Diese Worte der damals etwa 80jährigen Gräfin Freya von Moltke stelle ich an den Anfang dieses Wortes zum Sonntag. Das Interview mit ihr findet sich in dem Sammelband «Mit dem Mut des Herzens. Die Frauen des 20. Juli». Freyas Mann, Helmuth James Graf von Moltke von dem schlesischen Gut Kreisau, war noch im Januar 1945 wegen seines Widerstandes gegen das NS-Regime hingerichtet worden.
Jedoch:
«Wir selbst haben das Wort Widerstand überhaupt nicht benutzt, sondern uns als Gegner des Nazi-Regimes empfunden. Wir haben uns überhaupt nicht benannt, sondern wir haben etwas getan.» (Seiten 140 und 139)
Und: «Nicht, daß ich denke, dasselbe würde sich noch einmal ereignen, so ist es nicht in der Geschichte. Aber jede Generation muß immer wieder große Fragen angehen und muß einstehen für das, was sie tut. (…) Man muß viel mehr ins Menschliche gehen, wenn man die Geschichte befragt.» (Seite 147)

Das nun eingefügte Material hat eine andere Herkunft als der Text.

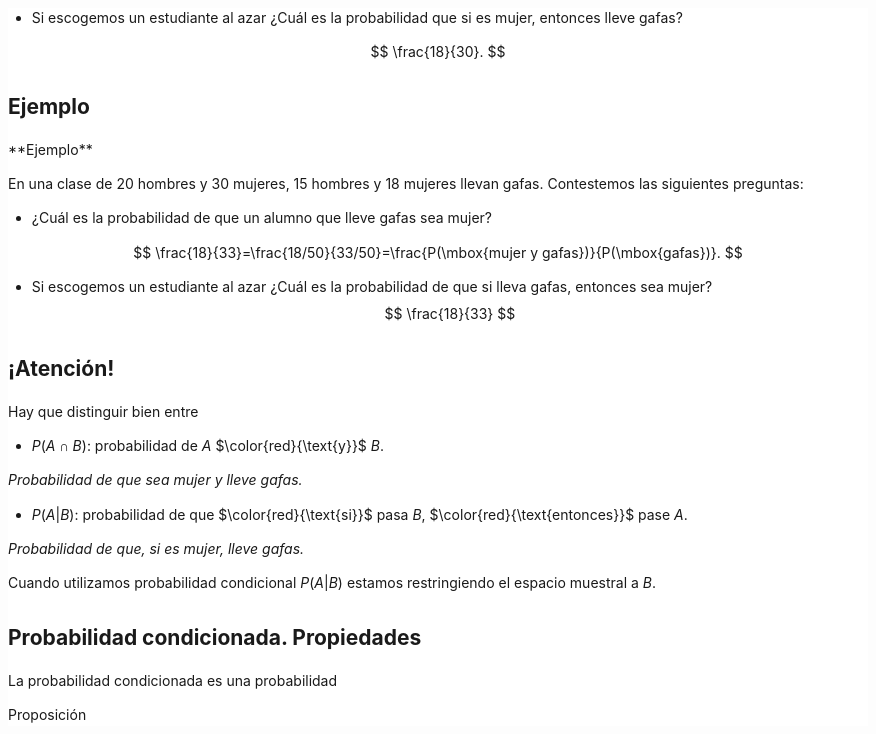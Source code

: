 
* Si escogemos un estudiante al azar ¿Cuál es la probabilidad que si es mujer, entonces lleve gafas?

$$
\frac{18}{30}.
$$

</div>


## Ejemplo

<div class="example">
**Ejemplo**

En una clase de 20 hombres  y 30 mujeres, 15 hombres y 18 mujeres llevan gafas. Contestemos las siguientes preguntas:
</div>

<div class="example-sol">

*  ¿Cuál es la probabilidad de que un alumno que lleve gafas sea mujer?

$$
\frac{18}{33}=\frac{18/50}{33/50}=\frac{P(\mbox{mujer y gafas})}{P(\mbox{gafas})}.
$$


* Si escogemos un estudiante al azar  ¿Cuál es la probabilidad de que si lleva gafas, entonces sea mujer?
$$
\frac{18}{33}
$$

</div>

## ¡Atención!

Hay que distinguir bien entre

* $P(A\cap B)$: probabilidad de $A$ $\color{red}{\text{y}}$ $B$.

*Probabilidad de que sea mujer y  lleve gafas.*

* $P(A|B)$: probabilidad de que $\color{red}{\text{si}}$ pasa $B$, $\color{red}{\text{entonces}}$ pase $A$.

*Probabilidad de que, si es mujer, lleve gafas.*


Cuando utilizamos probabilidad condicional  $P(A|B)$ estamos restringiendo el espacio muestral a $B$.

## Probabilidad condicionada. Propiedades

La probabilidad condicionada es una probabilidad

<div class="prop"> Proposición </div>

Ja, es braucht diesen großen menschlichen Bogen, wenn wir uns mit heutigen Widerwärtigkeiten auseinandersetzen: den Bogen von Sinn und Freimut, von Gelassenheit und Klarheit. Vielleicht reicht schon eine erste Ahnung davon, um beispielsweise widerwärtige ungebetene Besuche frühmorgens zu überstehen, ja gestärkt aus ihnen hervorzugehen.
Wie weit sind wir gekommen, wenn ein sinkendes Unrechtsbewußtseins offenbar direkt korreliert mit der Loyalität zum Staat, wie der Strafverteidiger Dubravko Mandic in einem Video konstatiert? Umso nötiger sei es darum, sich auf verschiedene Formen der Repression einzustellen; «weil Widerstand etwas ist, das man üben muß − in der Diktatur genauso wie in der Demokratie», meint Freya von Moltke (Seite 139).

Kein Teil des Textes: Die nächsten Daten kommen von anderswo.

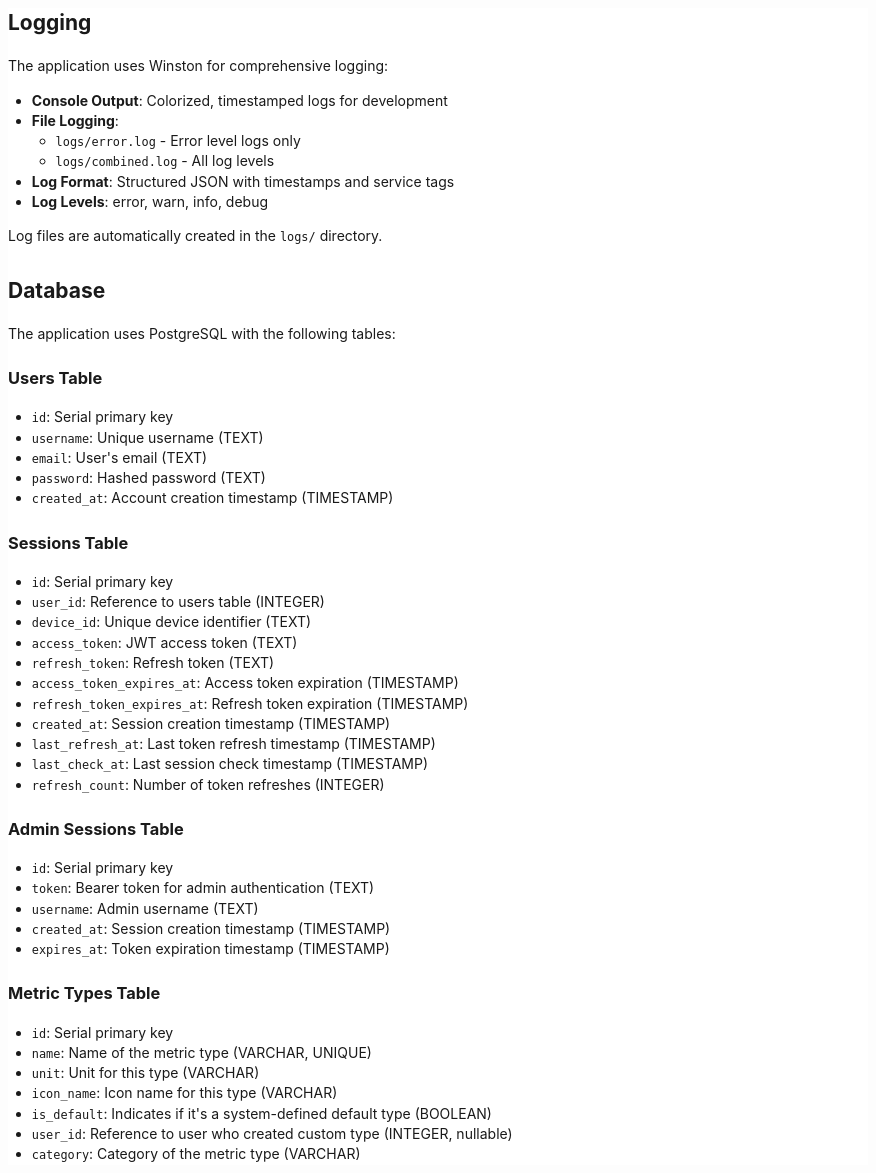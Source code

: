 ## Logging

The application uses Winston for comprehensive logging:

- **Console Output**: Colorized, timestamped logs for development
- **File Logging**: 
  - `logs/error.log` - Error level logs only
  - `logs/combined.log` - All log levels
- **Log Format**: Structured JSON with timestamps and service tags
- **Log Levels**: error, warn, info, debug

Log files are automatically created in the `logs/` directory.

## Database

The application uses PostgreSQL with the following tables:

### Users Table
- `id`: Serial primary key
- `username`: Unique username (TEXT)
- `email`: User's email (TEXT)
- `password`: Hashed password (TEXT)
- `created_at`: Account creation timestamp (TIMESTAMP)

### Sessions Table
- `id`: Serial primary key
- `user_id`: Reference to users table (INTEGER)
- `device_id`: Unique device identifier (TEXT)
- `access_token`: JWT access token (TEXT)
- `refresh_token`: Refresh token (TEXT)
- `access_token_expires_at`: Access token expiration (TIMESTAMP)
- `refresh_token_expires_at`: Refresh token expiration (TIMESTAMP)
- `created_at`: Session creation timestamp (TIMESTAMP)
- `last_refresh_at`: Last token refresh timestamp (TIMESTAMP)
- `last_check_at`: Last session check timestamp (TIMESTAMP)
- `refresh_count`: Number of token refreshes (INTEGER)

### Admin Sessions Table
- `id`: Serial primary key
- `token`: Bearer token for admin authentication (TEXT)
- `username`: Admin username (TEXT)
- `created_at`: Session creation timestamp (TIMESTAMP)
- `expires_at`: Token expiration timestamp (TIMESTAMP)

### Metric Types Table
- `id`: Serial primary key
- `name`: Name of the metric type (VARCHAR, UNIQUE)
- `unit`: Unit for this type (VARCHAR)
- `icon_name`: Icon name for this type (VARCHAR)
- `is_default`: Indicates if it's a system-defined default type (BOOLEAN)
- `user_id`: Reference to user who created custom type (INTEGER, nullable)
- `category`: Category of the metric type (VARCHAR)
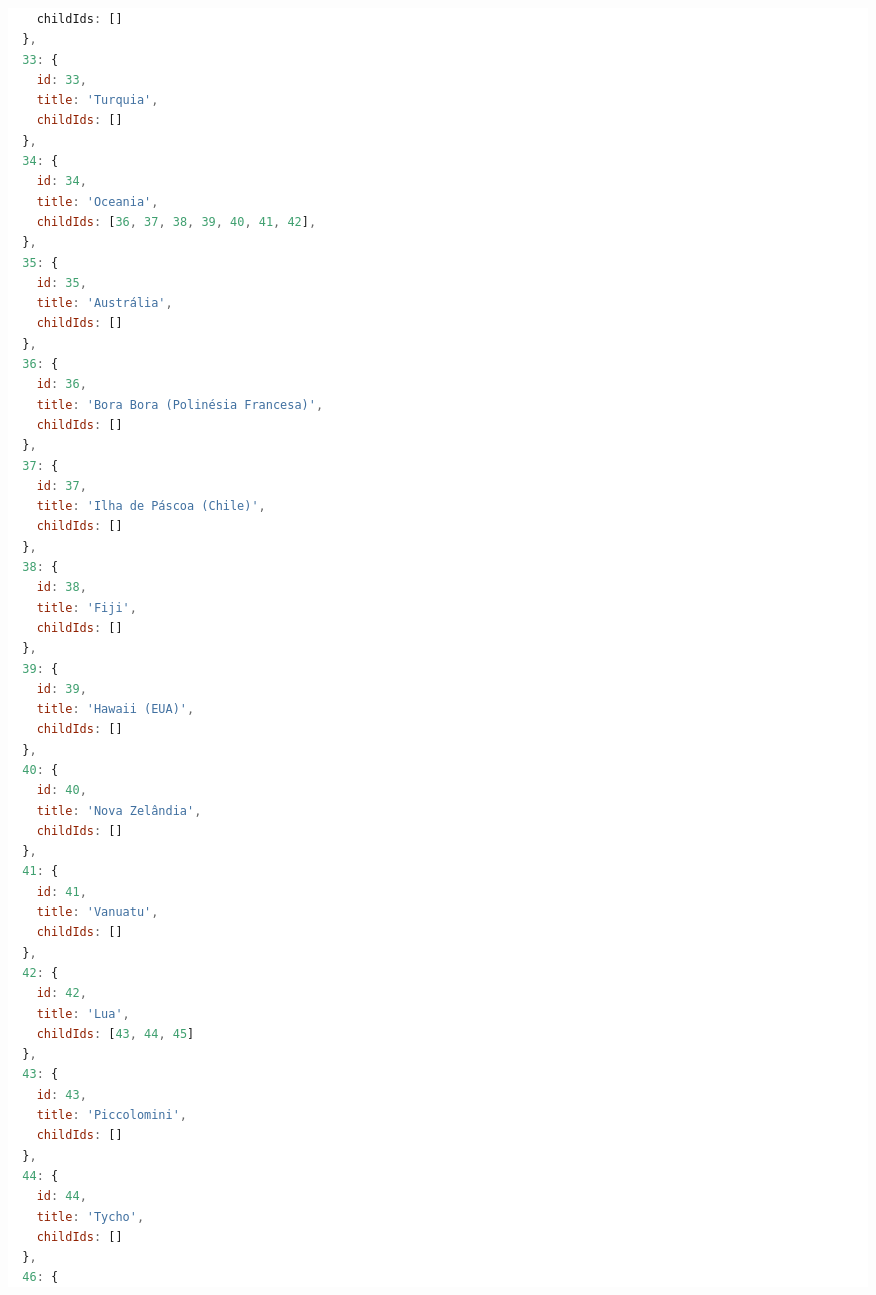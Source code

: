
 ```js src/places.js
    childIds: []
  },
  33: {
    id: 33,
    title: 'Turquia',
    childIds: []
  },
  34: {
    id: 34,
    title: 'Oceania',
    childIds: [36, 37, 38, 39, 40, 41, 42],   
  },
  35: {
    id: 35,
    title: 'Austrália',
    childIds: []
  },
  36: {
    id: 36,
    title: 'Bora Bora (Polinésia Francesa)',
    childIds: []
  },
  37: {
    id: 37,
    title: 'Ilha de Páscoa (Chile)',
    childIds: []
  },
  38: {
    id: 38,
    title: 'Fiji',
    childIds: []
  },
  39: {
    id: 39,
    title: 'Hawaii (EUA)',
    childIds: []
  },
  40: {
    id: 40,
    title: 'Nova Zelândia',
    childIds: []
  },
  41: {
    id: 41,
    title: 'Vanuatu',
    childIds: []
  },
  42: {
    id: 42,
    title: 'Lua',
    childIds: [43, 44, 45]
  },
  43: {
    id: 43,
    title: 'Piccolomini',
    childIds: []
  },
  44: {
    id: 44,
    title: 'Tycho',
    childIds: []
  },
  46: {
```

Entsprechend will auch Rechtsanwalt Mandic nicht Angst machen, sondern zu einem freien Realismus anstiften mit Ratschlägen wie:
- die Rechtswidrigkeit einer Hausdurchsuchung auf Verdacht hin bekunden,
- die Absicht vom Beweisesammeln als pure Repression benennen,
- nicht blauäugig mit den Beamten kooperieren wollen,
- sich Versuche beschwichtigender Freundlichkeit verklemmen,
- vor dem Türöffnen manches rasch noch beiseite schaffen,
- jegliche Aussage verweigern und nichts unterschreiben.
Wer sich zum Wohle des größeren Ganzen den Mund nicht verbieten lassen will, nicht verbieten lassen kann, der schaut den Dingen ins Gesicht und versucht sich seine eigene Freiheit so weit wie möglich abzusichern, statt sie sich zunehmend beschneiden zu lassen.
Welche Rolle spielt darin der Glaube, der christliche? Nach Freya von Moltkes Erkenntnis aus schwerer Zeit ist «das Christentum viel stärker als die Kirchen, die es heute repräsentieren, und das war die eigentliche Erkenntnis der Kreisauer. In schwerer Zeit wurde ihnen bewußt, welch revolutionäre Glaubens- und Lebenskraft in der Lehre dieses Mannes aus Palästina auch heute noch steckt. Ja, das möchte ich so stehen lassen.» (Seite 146)
Ich noch nicht. Ich möchte auf zwei konkrete Worte jener Kraft verweisen, die so manche Beklommenheit aus Geist und Gemüt herauszubürsten vermögen, als da wären:
«Selig sind, die da hungert und dürstet nach der Gerechtigkeit; denn sie sollen satt werden.»
Jesus in seiner Bergpredigt (Matthäus 5, Vers 6)
Und:
«HERR, zeige mir, wie ich leben soll,
und führe mich den Weg, der richtig ist,
denn meine Feinde warten nur darauf, dass ich falle.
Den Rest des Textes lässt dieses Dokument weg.